# Confusion on application of definition of degrees of freedom

Gold Member
I am confused about the counting of degrees of freedom. Yes, I know that it is the number of vectors which are free to vary. But that definition gives way to different interpretations:
(1) the number of data points minus the number of independent variables. This seems to be the basis of the standard "n-1" or "n-2" in many applications.
(2) just the number of independent variables. This seems to be the basis in applications with 1 degree of freedom (example below), or when one says that the movement of a robot arm has 6 degrees of freedom, being +x,+y,+z,-x,-y,-z. [In this latter example, I am puzzled why, say (2,0,0) is considered the same as (1,0,0) for the purposes of counting, but they are considered distinct from (-1, 0, 0). Both (2,0,0) and (-1,0,0) are just λ(1,0,0).]
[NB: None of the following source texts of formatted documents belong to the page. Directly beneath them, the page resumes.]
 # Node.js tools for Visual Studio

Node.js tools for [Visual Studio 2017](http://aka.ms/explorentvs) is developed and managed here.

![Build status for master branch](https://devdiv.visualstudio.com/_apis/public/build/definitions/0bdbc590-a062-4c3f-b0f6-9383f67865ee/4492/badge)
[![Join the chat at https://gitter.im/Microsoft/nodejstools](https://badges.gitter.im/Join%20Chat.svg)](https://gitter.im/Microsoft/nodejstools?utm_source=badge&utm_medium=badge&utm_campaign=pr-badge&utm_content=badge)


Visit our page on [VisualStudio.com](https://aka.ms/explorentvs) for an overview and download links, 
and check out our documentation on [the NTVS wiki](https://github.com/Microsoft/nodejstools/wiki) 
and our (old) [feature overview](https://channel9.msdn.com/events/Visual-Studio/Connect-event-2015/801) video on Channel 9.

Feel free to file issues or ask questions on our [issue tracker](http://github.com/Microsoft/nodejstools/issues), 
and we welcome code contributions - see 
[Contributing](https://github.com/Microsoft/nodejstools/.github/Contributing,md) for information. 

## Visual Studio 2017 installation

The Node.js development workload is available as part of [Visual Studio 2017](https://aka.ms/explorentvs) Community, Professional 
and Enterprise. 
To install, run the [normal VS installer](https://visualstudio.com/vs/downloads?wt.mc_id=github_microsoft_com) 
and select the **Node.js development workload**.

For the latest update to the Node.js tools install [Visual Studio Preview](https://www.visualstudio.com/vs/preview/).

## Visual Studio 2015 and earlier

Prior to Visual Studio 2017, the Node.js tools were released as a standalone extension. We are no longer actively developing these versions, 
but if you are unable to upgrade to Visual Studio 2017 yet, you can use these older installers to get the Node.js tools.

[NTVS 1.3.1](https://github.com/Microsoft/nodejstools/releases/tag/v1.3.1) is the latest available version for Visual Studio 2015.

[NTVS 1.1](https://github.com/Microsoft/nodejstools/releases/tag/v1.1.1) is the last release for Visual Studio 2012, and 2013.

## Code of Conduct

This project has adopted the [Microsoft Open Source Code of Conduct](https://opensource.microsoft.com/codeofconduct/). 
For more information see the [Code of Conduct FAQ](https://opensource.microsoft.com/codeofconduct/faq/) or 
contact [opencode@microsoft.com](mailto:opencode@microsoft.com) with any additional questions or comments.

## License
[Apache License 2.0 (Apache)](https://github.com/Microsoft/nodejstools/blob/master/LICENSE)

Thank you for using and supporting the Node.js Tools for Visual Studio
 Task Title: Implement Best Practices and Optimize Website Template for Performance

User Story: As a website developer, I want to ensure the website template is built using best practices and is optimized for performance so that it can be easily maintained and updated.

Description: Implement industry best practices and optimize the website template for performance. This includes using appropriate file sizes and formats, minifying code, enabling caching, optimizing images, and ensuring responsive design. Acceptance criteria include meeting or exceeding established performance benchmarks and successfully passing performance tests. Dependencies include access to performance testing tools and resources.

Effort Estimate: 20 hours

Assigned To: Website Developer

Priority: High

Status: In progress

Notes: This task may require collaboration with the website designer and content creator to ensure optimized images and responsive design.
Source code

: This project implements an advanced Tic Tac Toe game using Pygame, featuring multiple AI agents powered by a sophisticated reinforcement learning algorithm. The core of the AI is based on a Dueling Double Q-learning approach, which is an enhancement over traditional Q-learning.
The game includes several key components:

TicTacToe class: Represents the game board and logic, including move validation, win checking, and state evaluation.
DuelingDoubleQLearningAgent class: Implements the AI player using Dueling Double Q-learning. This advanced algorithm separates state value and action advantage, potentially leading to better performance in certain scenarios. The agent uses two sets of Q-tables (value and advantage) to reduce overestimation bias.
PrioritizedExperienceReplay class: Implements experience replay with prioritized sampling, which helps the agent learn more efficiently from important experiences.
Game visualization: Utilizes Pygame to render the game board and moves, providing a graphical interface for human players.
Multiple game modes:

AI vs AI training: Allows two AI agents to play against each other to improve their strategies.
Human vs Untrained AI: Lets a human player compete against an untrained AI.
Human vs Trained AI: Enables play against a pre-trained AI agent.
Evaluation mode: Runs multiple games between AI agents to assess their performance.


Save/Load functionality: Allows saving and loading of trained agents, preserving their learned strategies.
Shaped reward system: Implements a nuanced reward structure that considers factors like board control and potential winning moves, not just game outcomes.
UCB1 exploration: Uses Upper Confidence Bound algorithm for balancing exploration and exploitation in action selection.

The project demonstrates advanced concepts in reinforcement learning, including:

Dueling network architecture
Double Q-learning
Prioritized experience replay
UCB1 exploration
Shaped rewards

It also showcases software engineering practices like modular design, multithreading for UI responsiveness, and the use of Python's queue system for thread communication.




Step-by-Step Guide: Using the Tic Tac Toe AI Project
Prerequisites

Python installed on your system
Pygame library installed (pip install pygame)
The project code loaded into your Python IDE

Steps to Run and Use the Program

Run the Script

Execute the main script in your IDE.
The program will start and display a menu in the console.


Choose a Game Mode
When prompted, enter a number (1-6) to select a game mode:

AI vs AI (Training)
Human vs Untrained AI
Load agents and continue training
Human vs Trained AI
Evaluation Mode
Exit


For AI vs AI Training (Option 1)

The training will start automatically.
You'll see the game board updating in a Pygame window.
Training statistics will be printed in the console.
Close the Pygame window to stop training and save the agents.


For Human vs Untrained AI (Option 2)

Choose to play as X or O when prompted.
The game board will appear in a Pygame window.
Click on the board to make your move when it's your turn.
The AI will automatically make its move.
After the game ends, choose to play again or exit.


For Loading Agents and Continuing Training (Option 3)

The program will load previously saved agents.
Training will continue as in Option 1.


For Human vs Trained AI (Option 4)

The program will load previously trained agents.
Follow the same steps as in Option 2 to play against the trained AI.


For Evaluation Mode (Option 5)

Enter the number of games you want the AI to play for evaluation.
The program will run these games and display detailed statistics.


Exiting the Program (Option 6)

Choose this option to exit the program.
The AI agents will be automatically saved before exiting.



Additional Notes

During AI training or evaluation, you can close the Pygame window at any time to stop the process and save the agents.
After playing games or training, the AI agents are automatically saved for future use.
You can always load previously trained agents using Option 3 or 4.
So, for example reading a psychology paper with statistics that appear to me dubious, I came across the following set of data in which the author is making a correlation between female first names and places of residence,

Milwaukee: Women named Mildred= 865, expected value = 806
Virginia Beach: Women named Mildred= 230, expected value = 289
Milwaukee: Women named Virginia= 544, expected value = 603
Virginia Beach: Women named Virginia = 275, expected value = 216

[I am not making this up. Ignobel Prizes, take note: "Why Susie Sells Seashells by the Seashore: Implicit Egotism and Major Life Decisions" by Pelham, B., Mirenberg, M., and Jones, J.; Journal of Personality and Social Psychology 2002, Vol. 82, No. 4, 469-487]

The authors then state (p. 471) that the "association between name and place of residence for women was highly significant, $\chi$2(1) = 38.25, p<.001." Apart from other questions of validity of this study, my question is whether the df= 1 here is justified. This would seem to be the number of independent variables interpretation, ignoring the number of data points.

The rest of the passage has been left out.